◆ **YOUR TASK**
Copy out the material in full. Leave every line as it is.

◆ **RECORDS PROVIDED**

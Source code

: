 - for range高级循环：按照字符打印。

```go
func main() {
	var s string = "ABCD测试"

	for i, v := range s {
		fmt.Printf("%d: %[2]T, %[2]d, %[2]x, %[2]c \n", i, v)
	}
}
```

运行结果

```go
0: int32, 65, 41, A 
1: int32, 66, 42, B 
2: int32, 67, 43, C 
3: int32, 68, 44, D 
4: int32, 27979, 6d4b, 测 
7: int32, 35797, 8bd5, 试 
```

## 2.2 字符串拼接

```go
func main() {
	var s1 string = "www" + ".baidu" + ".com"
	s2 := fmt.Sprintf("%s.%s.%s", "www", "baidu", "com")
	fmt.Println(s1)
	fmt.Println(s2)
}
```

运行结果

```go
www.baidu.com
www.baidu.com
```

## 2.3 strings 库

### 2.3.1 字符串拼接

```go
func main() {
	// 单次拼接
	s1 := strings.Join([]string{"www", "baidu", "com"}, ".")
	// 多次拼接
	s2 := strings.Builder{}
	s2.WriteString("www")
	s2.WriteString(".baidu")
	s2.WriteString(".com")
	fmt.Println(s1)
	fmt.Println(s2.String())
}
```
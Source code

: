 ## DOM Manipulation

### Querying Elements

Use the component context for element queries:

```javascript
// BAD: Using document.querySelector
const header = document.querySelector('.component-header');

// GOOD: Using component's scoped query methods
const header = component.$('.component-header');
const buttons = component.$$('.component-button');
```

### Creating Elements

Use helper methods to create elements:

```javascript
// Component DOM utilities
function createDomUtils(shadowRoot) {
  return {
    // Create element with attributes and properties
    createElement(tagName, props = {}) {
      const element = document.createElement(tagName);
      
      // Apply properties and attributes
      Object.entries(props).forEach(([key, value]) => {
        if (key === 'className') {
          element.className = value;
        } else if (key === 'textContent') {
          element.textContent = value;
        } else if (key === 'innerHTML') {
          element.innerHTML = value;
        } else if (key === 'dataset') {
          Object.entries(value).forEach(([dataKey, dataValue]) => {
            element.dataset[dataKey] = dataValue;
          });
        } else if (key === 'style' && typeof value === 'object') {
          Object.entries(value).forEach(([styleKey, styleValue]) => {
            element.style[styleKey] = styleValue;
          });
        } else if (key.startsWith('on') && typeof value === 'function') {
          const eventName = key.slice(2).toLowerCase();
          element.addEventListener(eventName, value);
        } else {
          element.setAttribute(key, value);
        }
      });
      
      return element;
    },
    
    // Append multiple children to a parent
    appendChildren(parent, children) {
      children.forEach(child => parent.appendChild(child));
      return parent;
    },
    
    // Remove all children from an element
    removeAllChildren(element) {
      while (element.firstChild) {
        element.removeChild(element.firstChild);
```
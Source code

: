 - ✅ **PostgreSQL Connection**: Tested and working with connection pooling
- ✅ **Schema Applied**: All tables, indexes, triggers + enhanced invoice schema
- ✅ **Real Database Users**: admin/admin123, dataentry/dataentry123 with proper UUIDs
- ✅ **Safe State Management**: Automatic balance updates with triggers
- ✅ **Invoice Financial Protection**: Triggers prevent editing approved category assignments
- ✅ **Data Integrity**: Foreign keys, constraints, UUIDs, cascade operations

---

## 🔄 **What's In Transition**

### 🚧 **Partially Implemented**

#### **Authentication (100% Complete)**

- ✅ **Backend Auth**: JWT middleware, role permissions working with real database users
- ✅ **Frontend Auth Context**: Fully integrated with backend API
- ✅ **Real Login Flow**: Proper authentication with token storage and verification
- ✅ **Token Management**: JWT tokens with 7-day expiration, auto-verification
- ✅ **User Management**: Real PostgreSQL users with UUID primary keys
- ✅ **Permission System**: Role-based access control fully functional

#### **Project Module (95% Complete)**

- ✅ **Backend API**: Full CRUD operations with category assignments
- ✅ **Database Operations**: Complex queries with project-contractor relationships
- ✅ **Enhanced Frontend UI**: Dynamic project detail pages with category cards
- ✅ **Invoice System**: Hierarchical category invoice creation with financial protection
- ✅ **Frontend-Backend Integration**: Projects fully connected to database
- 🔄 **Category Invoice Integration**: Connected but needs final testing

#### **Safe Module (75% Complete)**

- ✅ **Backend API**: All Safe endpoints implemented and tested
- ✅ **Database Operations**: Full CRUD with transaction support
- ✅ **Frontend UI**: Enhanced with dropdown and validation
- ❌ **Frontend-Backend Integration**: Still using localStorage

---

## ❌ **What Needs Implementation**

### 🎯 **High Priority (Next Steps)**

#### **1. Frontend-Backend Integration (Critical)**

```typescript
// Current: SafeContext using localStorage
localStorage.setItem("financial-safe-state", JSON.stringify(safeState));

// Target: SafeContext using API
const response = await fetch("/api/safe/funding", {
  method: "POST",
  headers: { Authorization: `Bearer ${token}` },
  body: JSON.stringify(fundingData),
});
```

◆ **RESPONSE BOX**
Source code

: - for range高级循环：按照字符打印。

```go
func main() {
	var s string = "ABCD测试"

	for i, v := range s {
		fmt.Printf("%d: %[2]T, %[2]d, %[2]x, %[2]c \n", i, v)
	}
}
```

运行结果

```go
0: int32, 65, 41, A 
1: int32, 66, 42, B 
2: int32, 67, 43, C 
3: int32, 68, 44, D 
4: int32, 27979, 6d4b, 测 
7: int32, 35797, 8bd5, 试 
```

## 2.2 字符串拼接

```go
func main() {
	var s1 string = "www" + ".baidu" + ".com"
	s2 := fmt.Sprintf("%s.%s.%s", "www", "baidu", "com")
	fmt.Println(s1)
	fmt.Println(s2)
}
```

运行结果

```go
www.baidu.com
www.baidu.com
```

## 2.3 strings 库

### 2.3.1 字符串拼接

```go
func main() {
	// 单次拼接
	s1 := strings.Join([]string{"www", "baidu", "com"}, ".")
	// 多次拼接
	s2 := strings.Builder{}
	s2.WriteString("www")
	s2.WriteString(".baidu")
	s2.WriteString(".com")
	fmt.Println(s1)
	fmt.Println(s2.String())
}
```
Source code

: ## DOM Manipulation

### Querying Elements

Use the component context for element queries:

```javascript
// BAD: Using document.querySelector
const header = document.querySelector('.component-header');

// GOOD: Using component's scoped query methods
const header = component.$('.component-header');
const buttons = component.$$('.component-button');
```

### Creating Elements

Use helper methods to create elements:

```javascript
// Component DOM utilities
function createDomUtils(shadowRoot) {
  return {
    // Create element with attributes and properties
    createElement(tagName, props = {}) {
      const element = document.createElement(tagName);
      
      // Apply properties and attributes
      Object.entries(props).forEach(([key, value]) => {
        if (key === 'className') {
          element.className = value;
        } else if (key === 'textContent') {
          element.textContent = value;
        } else if (key === 'innerHTML') {
          element.innerHTML = value;
        } else if (key === 'dataset') {
          Object.entries(value).forEach(([dataKey, dataValue]) => {
            element.dataset[dataKey] = dataValue;
          });
        } else if (key === 'style' && typeof value === 'object') {
          Object.entries(value).forEach(([styleKey, styleValue]) => {
            element.style[styleKey] = styleValue;
          });
        } else if (key.startsWith('on') && typeof value === 'function') {
          const eventName = key.slice(2).toLowerCase();
          element.addEventListener(eventName, value);
        } else {
          element.setAttribute(key, value);
        }
      });
      
      return element;
    },
    
    // Append multiple children to a parent
    appendChildren(parent, children) {
      children.forEach(child => parent.appendChild(child));
      return parent;
    },
    
    // Remove all children from an element
    removeAllChildren(element) {
      while (element.firstChild) {
        element.removeChild(element.firstChild);
```
Source code

: - ✅ **PostgreSQL Connection**: Tested and working with connection pooling
- ✅ **Schema Applied**: All tables, indexes, triggers + enhanced invoice schema
- ✅ **Real Database Users**: admin/admin123, dataentry/dataentry123 with proper UUIDs
- ✅ **Safe State Management**: Automatic balance updates with triggers
- ✅ **Invoice Financial Protection**: Triggers prevent editing approved category assignments
- ✅ **Data Integrity**: Foreign keys, constraints, UUIDs, cascade operations

---

## 🔄 **What's In Transition**

### 🚧 **Partially Implemented**

#### **Authentication (100% Complete)**

- ✅ **Backend Auth**: JWT middleware, role permissions working with real database users
- ✅ **Frontend Auth Context**: Fully integrated with backend API
- ✅ **Real Login Flow**: Proper authentication with token storage and verification
- ✅ **Token Management**: JWT tokens with 7-day expiration, auto-verification
- ✅ **User Management**: Real PostgreSQL users with UUID primary keys
- ✅ **Permission System**: Role-based access control fully functional

#### **Project Module (95% Complete)**

- ✅ **Backend API**: Full CRUD operations with category assignments
- ✅ **Database Operations**: Complex queries with project-contractor relationships
- ✅ **Enhanced Frontend UI**: Dynamic project detail pages with category cards
- ✅ **Invoice System**: Hierarchical category invoice creation with financial protection
- ✅ **Frontend-Backend Integration**: Projects fully connected to database
- 🔄 **Category Invoice Integration**: Connected but needs final testing

#### **Safe Module (75% Complete)**

- ✅ **Backend API**: All Safe endpoints implemented and tested
- ✅ **Database Operations**: Full CRUD with transaction support
- ✅ **Frontend UI**: Enhanced with dropdown and validation
- ❌ **Frontend-Backend Integration**: Still using localStorage

---

## ❌ **What Needs Implementation**

### 🎯 **High Priority (Next Steps)**

#### **1. Frontend-Backend Integration (Critical)**

```typescript
// Current: SafeContext using localStorage
localStorage.setItem("financial-safe-state", JSON.stringify(safeState));

// Target: SafeContext using API
const response = await fetch("/api/safe/funding", {
  method: "POST",
  headers: { Authorization: `Bearer ${token}` },
  body: JSON.stringify(fundingData),
});
```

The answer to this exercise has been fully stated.